Once I was a clever boy learning the arts of Oxford... is a quotation from the verses written by Bishop Richard Fleming (c.1385-1431) for his tomb in Lincoln Cathedral. Fleming, the founder of Lincoln College in Oxford, is the subject of my research for a D. Phil., and, like me, a son of the West Riding.

I have remarked in the past that I have a deeply meaningful on-going relationship with a dead fifteenth century bishop...
It was Fleming who, in effect, enabled me to come to Oxford and to learn its arts, and for that I am immensely grateful.


Wednesday, 2 February 2011

St Sophronius on Candlemas


This is the second reading from the Office of Readings for today, and is, I think,  a wonderful exploration of the themes of Candlemas.

It is from a sermon by Saint Sophronius (560-638) who was Patriach of Jerusalem 634-638.

One thing that strikes me is that he is referring very clearly to the established liturgy of the Jerusalem church, something he wrote about with his accounts of the pilgrmages places of the Holy City. In that sense he is like Egeria, an early witness to liturgical practice we can still recognise and participate in. 

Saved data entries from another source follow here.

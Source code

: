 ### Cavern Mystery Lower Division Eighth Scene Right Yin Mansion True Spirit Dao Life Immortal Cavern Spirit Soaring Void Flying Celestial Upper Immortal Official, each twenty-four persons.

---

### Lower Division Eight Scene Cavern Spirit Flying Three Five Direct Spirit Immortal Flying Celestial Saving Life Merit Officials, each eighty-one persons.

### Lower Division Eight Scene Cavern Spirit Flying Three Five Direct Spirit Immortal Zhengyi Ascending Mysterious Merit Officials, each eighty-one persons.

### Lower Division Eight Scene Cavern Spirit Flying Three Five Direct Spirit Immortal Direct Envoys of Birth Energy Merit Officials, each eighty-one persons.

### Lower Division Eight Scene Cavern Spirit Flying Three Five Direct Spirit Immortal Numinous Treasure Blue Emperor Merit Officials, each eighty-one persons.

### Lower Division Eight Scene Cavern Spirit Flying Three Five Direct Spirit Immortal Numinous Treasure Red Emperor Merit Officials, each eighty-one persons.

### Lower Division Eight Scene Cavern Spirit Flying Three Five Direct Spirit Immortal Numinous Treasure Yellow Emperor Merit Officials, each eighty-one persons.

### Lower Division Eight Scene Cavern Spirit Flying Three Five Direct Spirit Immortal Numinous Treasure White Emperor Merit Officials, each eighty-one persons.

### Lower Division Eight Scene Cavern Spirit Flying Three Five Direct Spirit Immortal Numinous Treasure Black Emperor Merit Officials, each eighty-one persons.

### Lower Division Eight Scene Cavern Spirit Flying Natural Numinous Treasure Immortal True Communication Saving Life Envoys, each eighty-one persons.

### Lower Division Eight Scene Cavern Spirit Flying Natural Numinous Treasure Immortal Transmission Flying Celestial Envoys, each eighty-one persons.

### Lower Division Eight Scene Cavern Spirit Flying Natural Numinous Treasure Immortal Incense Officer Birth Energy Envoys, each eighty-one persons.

Let us receive the light whose brilliance is eternal
" In honour of the divine mystery that we celebrate today, let us all hasten to meet Christ. Everyone should be eager to join the procession and to carry a light.

Our lighted candles are a sign of the divine splendour of the one who comes to expel the dark shadows of evil and to make the whole universe radiant with the brilliance of his eternal light. Our candles also show how bright our souls should be when we go to meet Christ.

The Mother of God, the most pure Virgin, carried the true light in her arms and brought him to those who lay in darkness. We too should carry a light for all to see and reflect the radiance of the true light as we hasten to meet him.

The light has come and has shone upon a world enveloped in shadows; the Dayspring from on high has visited us and given light to those who lived in darkness. This, then, is our feast, and we join in procession with lighted candles to reveal the light that has shone upon us and the glory that is yet to come to us through him. So let us hasten all together to meet our God.

The true light has come, the light that enlightens every man who is born into this world. Let all of us, my brethren, be enlightened and made radiant by this light. Let all of us share in its splendour, and be so filled with it that no one remains in the darkness. Let us be shining ourselves as we go together to meet and to receive with the aged Simeon the light whose brilliance is eternal. Rejoicing with Simeon, let us sing a hymn of thanksgiving to God, the Father of the light, who sent the true light to dispel the darkness and to give us all a share in his splendour.

Through Simeon’s eyes we too have seen the salvation of God which he prepared for all the nations and revealed as the glory of the new Israel, which is ourselves. As Simeon was released from the bonds of this life when he had seen Christ, so we too were at once freed from our old state of sinfulness.

By faith we too embraced Christ, the salvation of God the Father, as he came to us from Bethlehem. Gentiles before, we have now become the people of God. Our eyes have seen God incarnate, and because we have seen him present among us and have mentally received him into our arms, we are called the new Israel. Never shall we forget this presence; every year we keep a feast in his honour."


Reading St Sophronius and as I reflect on the symbolism of the feast I am struck not by the fact that it is a slightly quaint and charming celebration of the events as recorded by St Luke, but that it very appropriately closes the Christmas season by re-stating in so splendid a way all the ideas and images we have had over the last forty days. It is not an incidental celebration but rather the grand finale to our Christmas celebration.